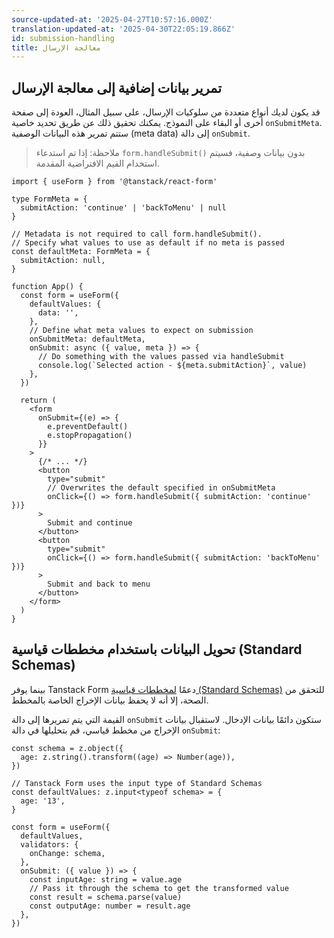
 ```yaml
---
source-updated-at: '2025-04-27T10:57:16.000Z'
translation-updated-at: '2025-04-30T22:05:19.866Z'
id: submission-handling
title: معالجة الإرسال
---
```


## تمرير بيانات إضافية إلى معالجة الإرسال

قد يكون لديك أنواع متعددة من سلوكيات الإرسال، على سبيل المثال، العودة إلى صفحة أخرى أو البقاء على النموذج. يمكنك تحقيق ذلك عن طريق تحديد خاصية `onSubmitMeta`. ستتم تمرير هذه البيانات الوصفية (meta data) إلى دالة `onSubmit`.

> ملاحظة: إذا تم استدعاء `form.handleSubmit()` بدون بيانات وصفية، فسيتم استخدام القيم الافتراضية المقدمة.

```tsx
import { useForm } from '@tanstack/react-form'

type FormMeta = {
  submitAction: 'continue' | 'backToMenu' | null
}

// Metadata is not required to call form.handleSubmit().
// Specify what values to use as default if no meta is passed
const defaultMeta: FormMeta = {
  submitAction: null,
}

function App() {
  const form = useForm({
    defaultValues: {
      data: '',
    },
    // Define what meta values to expect on submission
    onSubmitMeta: defaultMeta,
    onSubmit: async ({ value, meta }) => {
      // Do something with the values passed via handleSubmit
      console.log(`Selected action - ${meta.submitAction}`, value)
    },
  })

  return (
    <form
      onSubmit={(e) => {
        e.preventDefault()
        e.stopPropagation()
      }}
    >
      {/* ... */}
      <button
        type="submit"
        // Overwrites the default specified in onSubmitMeta
        onClick={() => form.handleSubmit({ submitAction: 'continue' })}
      >
        Submit and continue
      </button>
      <button
        type="submit"
        onClick={() => form.handleSubmit({ submitAction: 'backToMenu' })}
      >
        Submit and back to menu
      </button>
    </form>
  )
}
```

## تحويل البيانات باستخدام مخططات قياسية (Standard Schemas)

بينما يوفر Tanstack Form دعمًا [لمخططات قياسية (Standard Schemas)](./validation.md) للتحقق من الصحة، إلا أنه لا يحفظ بيانات الإخراج الخاصة بالمخطط.

القيمة التي يتم تمريرها إلى دالة `onSubmit` ستكون دائمًا بيانات الإدخال. لاستقبال بيانات الإخراج من مخطط قياسي، قم بتحليلها في دالة `onSubmit`:

```tsx
const schema = z.object({
  age: z.string().transform((age) => Number(age)),
})

// Tanstack Form uses the input type of Standard Schemas
const defaultValues: z.input<typeof schema> = {
  age: '13',
}

const form = useForm({
  defaultValues,
  validators: {
    onChange: schema,
  },
  onSubmit: ({ value }) => {
    const inputAge: string = value.age
    // Pass it through the schema to get the transformed value
    const result = schema.parse(value)
    const outputAge: number = result.age
  },
})
```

================================

Copy word for word each line of the data above, from the first through the one containing "## تمرير بيانات إضافية إلى معالجة الإرسال", and include no pictures.

 ```yaml
---
source-updated-at: '2025-04-27T10:57:16.000Z'
translation-updated-at: '2025-04-30T22:05:19.866Z'
id: submission-handling
title: معالجة الإرسال
---
```


## تمرير بيانات إضافية إلى معالجة الإرسال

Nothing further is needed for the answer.